KUPYİKUE İLE BATIRDEGU ALGERİY ' NİN DÜELLOSU (( UZUN YAYLA))



Uzunyayla 'nın Hapeşey ve Lokuaje köyleri arasında Mekeneyikue isminde büyük bir vadi bulunur . Bu vadi , Lıhurhable köyünden başlar , gittikçe genişleyerek ve biraz da dikleşerek batıya doğru ilerler ve Zamantı ırmağına yaklaştığı bir yerde daralarak sona erer..
Vadinin yamaçlarından inen küçük su kaynakları vadinin tabanında birleştikten sonra yılan gibi kıvrılan bir dere oluştururlar ve sonradan da bu dere Zamantı ırmağına ( Psışxue ) karışır.
Bu küçük derenin her iki yanları ot biçilen çayırlıklar şeklindedir , onun üst taraflarında ekin tarlaları ve daha da üst taraflarında ise koyunların otladığı meralar bulunur..
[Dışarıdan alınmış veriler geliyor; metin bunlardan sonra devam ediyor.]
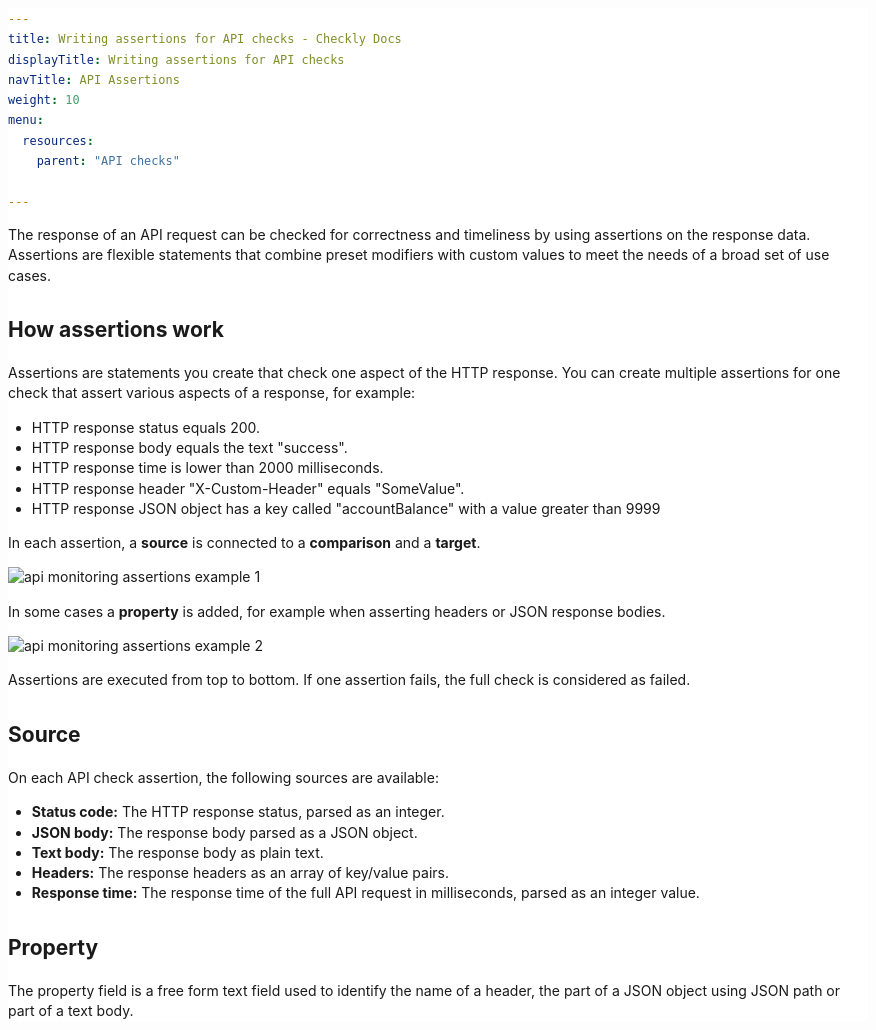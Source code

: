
 ```yaml
---
title: Writing assertions for API checks - Checkly Docs
displayTitle: Writing assertions for API checks
navTitle: API Assertions
weight: 10
menu:
  resources:
    parent: "API checks"

---
```


The response of an API request can be checked for correctness and timeliness by using assertions on the response data. Assertions are flexible statements that combine preset modifiers with custom values to meet the needs of a broad set of use cases.

## How assertions work

Assertions are statements you create that check one aspect of the HTTP response. You can create multiple assertions for one check that assert various aspects of a response, for example:

- HTTP response status equals 200.
- HTTP response body equals the text "success".
- HTTP response time is lower than 2000 milliseconds.
- HTTP response header "X-Custom-Header" equals "SomeValue".
- HTTP response JSON object has a key called "accountBalance" with a value greater than 9999

In each assertion, a **source** is connected to a **comparison** and a **target**.

![api monitoring assertions example 1](/docs/images/api-checks/assertions-1.png)

In some cases a **property** is added, for example when asserting headers or JSON response bodies.

![api monitoring assertions example 2](/docs/images/api-checks/assertions-2.png)

Assertions are executed from top to bottom. If one assertion fails, the full check is considered as failed.

## Source

On each API check assertion, the following sources are available:

- **Status code:** The HTTP response status, parsed as an integer.
- **JSON body:** The response body parsed as a JSON object.
- **Text body:** The response body as plain text.
- **Headers:** The response headers as an array of key/value pairs.
- **Response time:** The response time of the full API request in milliseconds, parsed as an integer value.

## Property

The property field is a free form text field used to identify the name of a header, the part of a JSON object using JSON path or part of a text body.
Mekeneyikue ' nin etrafı küçük tepecikler ve yükseltiler ile çevrili olduğu için durgun bir havası vardır ve yazları çok sıcak olur , ayrıca sivrisineği de ( 1эрыгъуей ) boldur , bu sebeple çiftçiler buradaki tarlalarda çalışmayı pek sevmezler..
Bu vadinin doğu tarafında Hapeşey , batı tarafına doğru da Lo Kuaje köyleri yerleşiktir. Çerkesya ' dan ( Xeku - Хэку) gelerek buralara yerleşeli , vadinin karşı yamacı her iki köy arasında ihtilaflı bir bölge olarak süre gelmekteydi..
Şimdi anlatacağımız olay işte bu yer ile ilgilidir...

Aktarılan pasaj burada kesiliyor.